Essentially this means those working outside the local area network on which the project resides will no longer have to wait lengthy times for the data to arrive, with a local server and regularly updated versions being constantly streamed from the central server. For those with Riverbed style web compression technology, speed benefits will still be apparent.
There is also a new web-based Revit Server Administration, which tool enables management and review capabilities, allowing the creation of projects and folders, location of models, from a remote location.
The Subscription Advantage pack also comes with the Conceptual Energy Analysis (CEA) module for Revit. While other energy tools are out there, none are integrated into Revit, including EcoTect which is an Autodesk product.
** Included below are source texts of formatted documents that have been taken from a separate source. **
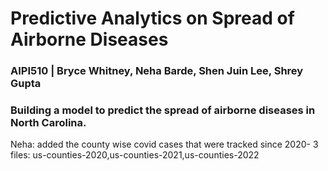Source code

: # Predictive Analytics on Spread of Airborne Diseases

### AIPI510 | **Bryce Whitney, Neha Barde, Shen Juin Lee, Shrey Gupta**

### Building a model to predict the spread of airborne diseases in North Carolina.

Neha: added the county wise covid cases that were tracked since 2020- 3 files: us-counties-2020,us-counties-2021,us-counties-2022
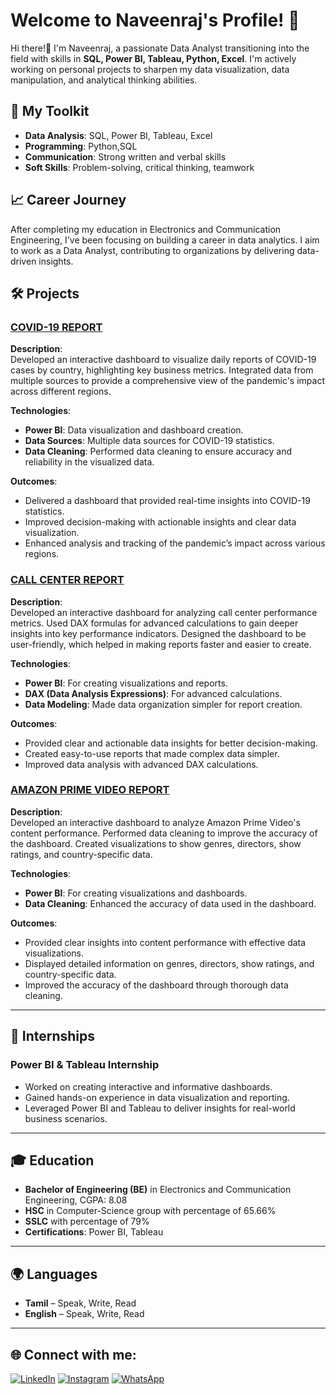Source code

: # Welcome to Naveenraj's Profile! 👋

Hi there!👋 I'm Naveenraj, a passionate Data Analyst transitioning into the field with skills in **SQL, Power BI, Tableau, Python, Excel**. I'm actively working on personal projects to sharpen my data visualization, data manipulation, and analytical thinking abilities. 

## 🔧 My Toolkit
- **Data Analysis**: SQL, Power BI, Tableau, Excel
- **Programming**: Python,SQL
- **Communication**: Strong written and verbal skills
- **Soft Skills**: Problem-solving, critical thinking, teamwork

## 📈 Career Journey
After completing my education in Electronics and Communication Engineering, I've been focusing on building a career in data analytics. I aim to work as a Data Analyst, contributing to organizations by delivering data-driven insights.

## 🛠 Projects

### [COVID-19 REPORT](https://github.com/Gokul-Viswa-B/COVID19-REPORT.git)
**Description**:  
Developed an interactive dashboard to visualize daily reports of COVID-19 cases by country, highlighting key business metrics. Integrated data from multiple sources to provide a comprehensive view of the pandemic's impact across different regions.

**Technologies**:  
- **Power BI**: Data visualization and dashboard creation.
- **Data Sources**: Multiple data sources for COVID-19 statistics.
- **Data Cleaning**: Performed data cleaning to ensure accuracy and reliability in the visualized data.
  
**Outcomes**:
- Delivered a dashboard that provided real-time insights into COVID-19 statistics.
- Improved decision-making with actionable insights and clear data visualization.
- Enhanced analysis and tracking of the pandemic’s impact across various regions.

### [CALL CENTER REPORT](https://github.com/Gokul-Viswa-B/CALL-CENTER-REPORT.git)
**Description**:  
Developed an interactive dashboard for analyzing call center performance metrics. Used DAX formulas for advanced calculations to gain deeper insights into key performance indicators. Designed the dashboard to be user-friendly, which helped in making reports faster and easier to create.

**Technologies**:  
- **Power BI**: For creating visualizations and reports.
- **DAX (Data Analysis Expressions)**: For advanced calculations.
- **Data Modeling**: Made data organization simpler for report creation.

**Outcomes**:  
- Provided clear and actionable data insights for better decision-making.
- Created easy-to-use reports that made complex data simpler.
- Improved data analysis with advanced DAX calculations.

### [AMAZON PRIME VIDEO REPORT](https://github.com/Gokul-Viswa-B/AMAZON-PRIME-REPORT.git)
**Description**:  
Developed an interactive dashboard to analyze Amazon Prime Video's content performance. Performed data cleaning to improve the accuracy of the dashboard. Created visualizations to show genres, directors, show ratings, and country-specific data.

**Technologies**:  
- **Power BI**: For creating visualizations and dashboards.
- **Data Cleaning**: Enhanced the accuracy of data used in the dashboard.

**Outcomes**:  
- Provided clear insights into content performance with effective data visualizations.
- Displayed detailed information on genres, directors, show ratings, and country-specific data.
- Improved the accuracy of the dashboard through thorough data cleaning.

---

## 🌱 Internships

### Power BI & Tableau Internship
- Worked on creating interactive and informative dashboards.
- Gained hands-on experience in data visualization and reporting.
- Leveraged Power BI and Tableau to deliver insights for real-world business scenarios.
---

## 🎓 Education
- **Bachelor of Engineering (BE)** in Electronics and Communication Engineering, CGPA: 8.08
- **HSC** in Computer-Science group with percentage of 65.66%
- **SSLC** with percentage of 79%
- **Certifications**: Power BI, Tableau

---

## 🌍 Languages
- **Tamil** – Speak, Write, Read
- **English** – Speak, Write, Read

---

## 🌐 Connect with me:

[![LinkedIn](https://img.shields.io/badge/LinkedIn-%230077B5.svg?style=for-the-badge&logo=linkedin&logoColor=white)](https://www.linkedin.com/in/gokul-viswa-092211262?utm_source=share&utm_campaign=share_via&utm_content=profile&utm_medium=android_app)
[![Instagram](https://img.shields.io/badge/Instagram-E4405F.svg?style=for-the-badge&logo=Instagram&logoColor=white)](https://www.instagram.com/__gokul_viswa__?igsh=ejM0bnNoMTNzOGkz)
[![WhatsApp](https://img.shields.io/badge/WhatsApp-25D366?style=for-the-badge&logo=whatsapp&logoColor=white)](https://wa.me/9941222399)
CEA is a cloud-based application that resides both inside Revit and on the web to give the designer feedback on the sustainability of a design from the very earliest stages. After creating a design in Revit’s conceptual massing tool, a thermal analytical model is created, with materials, location shading, glazing and operating hours. This model is sent to the cloud for any number of calculations in Autodesk’s Green Building Studio. A HTML document of results is sent back giving the estimated performance of the mass. Through an iterative process an optimised design will hopefully be achieved.
The Revit Server technology certainly solves a problem and eases the problems of working at different locations. It is not as slick or as comprehensive as the Graphisoft technology but overcomes a major drawback of the earlier network implementation of worksharing.
I would assume that this is a technology that will rapidly develop in subsequent releases. The integration of sustainability analysis tools in the massing part of the process is very welcome indeed and while not being a definitive analysis, will surely lead to architects designing energy optimisation at the start of the project, which is surely better than spending money to rectify inefficiencies later on.